Por Joaquín Hurtado
Alguien me comentó que José Antonio Mead, uno de los implicados en el escándalo Lozoya-Pemex dijo que espera sereno a ser llamado para declarar por actos reprobables del pasado. Bien por él.
Creo que en mayor o menor medida algunos hemos afrontado algún grado de responsabilidad en la execrable corrupción, ya en la función pública o en la privada. Hemos tomado decisiones buenas o malas movidos por distintos motivos. Razones limpias o infames, impulsivas o meditadas; por temeridad o bajo amenazas, por obedecer órdenes superiores o del fuero interno; por ambición, odio, venganza, negligencia, avaricia, o por creernos el autoengaño de que la impunidad es un cheque en blanco que dura toda la vida; otras más por exceso de confianza en gente sin escrúpulos o subalternos traicioneros, etc. Pequeños o grandes crímenes siempre quedan ahí aguardando el momento de cobrarnos la factura.
Quiero desahogar un punto que me sucedió cuando participaba con más tesón como activista del sida.
Me mandó llamar uno de los Secretarios de Salud, quería verme para tratar un proyecto sobre VIH/sida. Acudí a la cita en su oficina. Preparé una exposición en PowerPoint. Cuando empezaba a exponer el proyecto el funcionario me interrumpió, se veía impaciente. ¿Cuánto? -preguntó-¿cuánto cuesta tu proyecto de salud comunitaria? Yo respondí: quiero que el gobierno instale una clínica especializada en detección temprana, presupuesto para atender a personas con prácticas de riesgo y a pacientes ambulatorios, con todos los servicios. Yo pensaba en números grandes, en cientos de miles, en millones de pesos de aquel tiempo. El funcionario sonrió y respondió: si te doy 50 mil para que los gastes como quieras en tu pequeño grupo y nos olvidamos de esa clínica… ¿aceptarías?, nomás pido a cambio cero líos en la prensa para no afectar mi futuro político.

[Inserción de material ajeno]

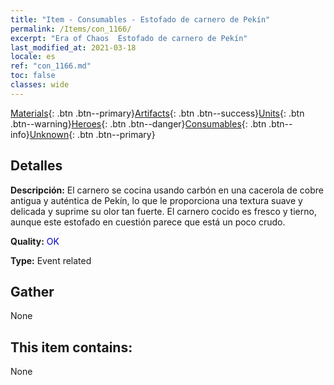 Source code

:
 ```yaml
---
title: "Item - Consumables - Estofado de carnero de Pekín"
permalink: /Items/con_1166/
excerpt: "Era of Chaos  Estofado de carnero de Pekín"
last_modified_at: 2021-03-18
locale: es
ref: "con_1166.md"
toc: false
classes: wide
---
```

 [Materials](/es/Items/){: .btn .btn--primary}[Artifacts](/es/Items/Artifacts/){: .btn .btn--success}[Units](/es/Items/Units/){: .btn .btn--warning}[Heroes](/es/Items/Heroes/){: .btn .btn--danger}[Consumables](/es/Items/Consumables/){: .btn .btn--info}[Unknown](/es/Items/Unknown/){: .btn .btn--primary}

## Detalles
 **Descripción:** El carnero se cocina usando carbón en una cacerola de cobre antigua y auténtica de Pekín, lo que le proporciona una textura suave y delicada y suprime su olor tan fuerte. El carnero cocido es fresco y tierno, aunque este estofado en cuestión parece que está un poco crudo.

 **Quality:** <span style="color: #0000CD">OK</span>

 **Type:** Event related

## Gather

  None

## This item contains:

  None

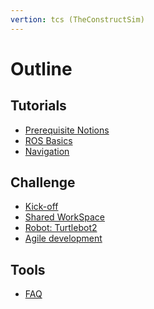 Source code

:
 ```yaml
---
vertion: tcs (TheConstructSim)
---
```


# Outline

## Tutorials

* [Prerequisite Notions](TheConstruct/0-prequisiteCourses.md)
* [ROS Basics](TheConstruct/1-rosBasics.md)
* [Navigation](TheConstruct/2-navigation.md)

## Challenge

* [Kick-off](challenge/intro-tcs.md)
* [Shared WorkSpace](challenge/git-rds.md)
* [Robot: Turtlebot2](challenge/turtlebot2.md)
* [Agile development](challenge/agile-dev.md)

<!--
* [Evaluation](challenge/evaluation.md)
-->

## Tools

* [FAQ](faq.md)
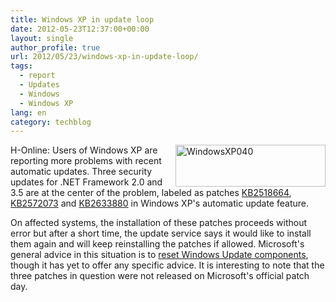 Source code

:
 ```yaml
---
title: Windows XP in update loop
date: 2012-05-23T12:37:00+00:00
layout: single
author_profile: true
url: 2012/05/23/windows-xp-in-update-loop/
tags:
  - report
  - Updates
  - Windows
  - Windows XP
lang: en
category: techblog
---
```

[<img title="WindowsXP040" border="0" alt="WindowsXP040" align="right" src="http://lh6.ggpht.com/-Y17-EcqEnoM/T7zTFbJ0IVI/AAAAAAAAGEM/z5eEEDHiJAc/WindowsXP040_thumb%25255B5%25255D.jpg?imgmax=800" width="240" height="67" />](http://lh6.ggpht.com/-I65f1DBLT3w/T7zTDsNfK_I/AAAAAAAAGEE/60EhFAPGO2Y/s1600-h/WindowsXP040%25255B4%25255D.jpg)H-Online: Users of Windows XP are reporting more problems with recent automatic updates. Three security updates for .NET Framework 2.0 and 3.5 are at the center of the problem, labeled as patches [KB2518664](http://support.microsoft.com/kb/2518864), [KB2572073](http://support.microsoft.com/kb/2572073) and [KB2633880](http://support.microsoft.com/kb/2633880) in Windows XP's automatic update feature. 

On affected systems, the installation of these patches proceeds without error but after a short time, the update service says it would like to install them again and will keep reinstalling the patches if allowed. Microsoft's general advice in this situation is to [reset Windows Update components](http://support.microsoft.com/kb/910339), though it has yet to offer any specific advice. It is interesting to note that the three patches in question were not released on Microsoft's official patch day.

Negocié hasta llegar a 60 mil anuales con proceso de convocatoria público, abierto a otras organizaciones. Traicioné mi palabra y no le armamos un solo lío sino muchísimas broncas. Me detestó. Me volví un apestado para los políticos en turno. Ahí sigo.
Años después, por el trabajo de otros activistas, se montó la clínica y se avanzó médicamente en el campo minado de una epidemia rodeada de rechazo, estigma y abandono.
Ya empoderados algunos de aquellos amigos activistas me declararon la guerra, me desterraron de sus propios enjuagues. Perdí amistades, se deterioró mi salud, no vi ni un solo centavo de los millones que empezaron a fluir a bolsillos de otras organizaciones y a manos privadas. Mi lucha quedó prácticamente olvidada.
Mi error fue no haber seguido el juego perverso llamado corrupción que enriqueció a tantos vivales y a otros nos dejó acabados, fuera del juego. Diablos, imbécil de mí, si era el único juego que debía uno jugar, pensaba yo. Dejarse embarrar la mano y callar. Seguir la corriente y dejarse avasallar por el poderoso. Forrarse de centavos y ser devorado por el sistema. El Sistema. El único: la corrupción.
Ahora vivo con mi exigua pensión de profe jubilado. Otros administran bonanzas obtenidas quizá lícitamente o de plano de manera ilegal.
Del sida como lucha social estoy casi fuera desde hace muchos años. Me apena porque siguen acudiendo a mí personas con necesidades apremiantes. Mi agenda carece de poder, está casi vacía de nombres influyentes. Yo mismo sufro desabasto de medicinas y casi no hay nadie para socorrerme.
Siempre me había arrepentido de actuar tan estúpidamente creyendo en la honradez y en la justicia. Me percibo más vulnerable. Sin embargo hoy que veo a los gigantes chuecos de antaño enfrentar el escarnio público y el banquillo de los acusados esa sensación de haber vivido siempre en el error se me pasa.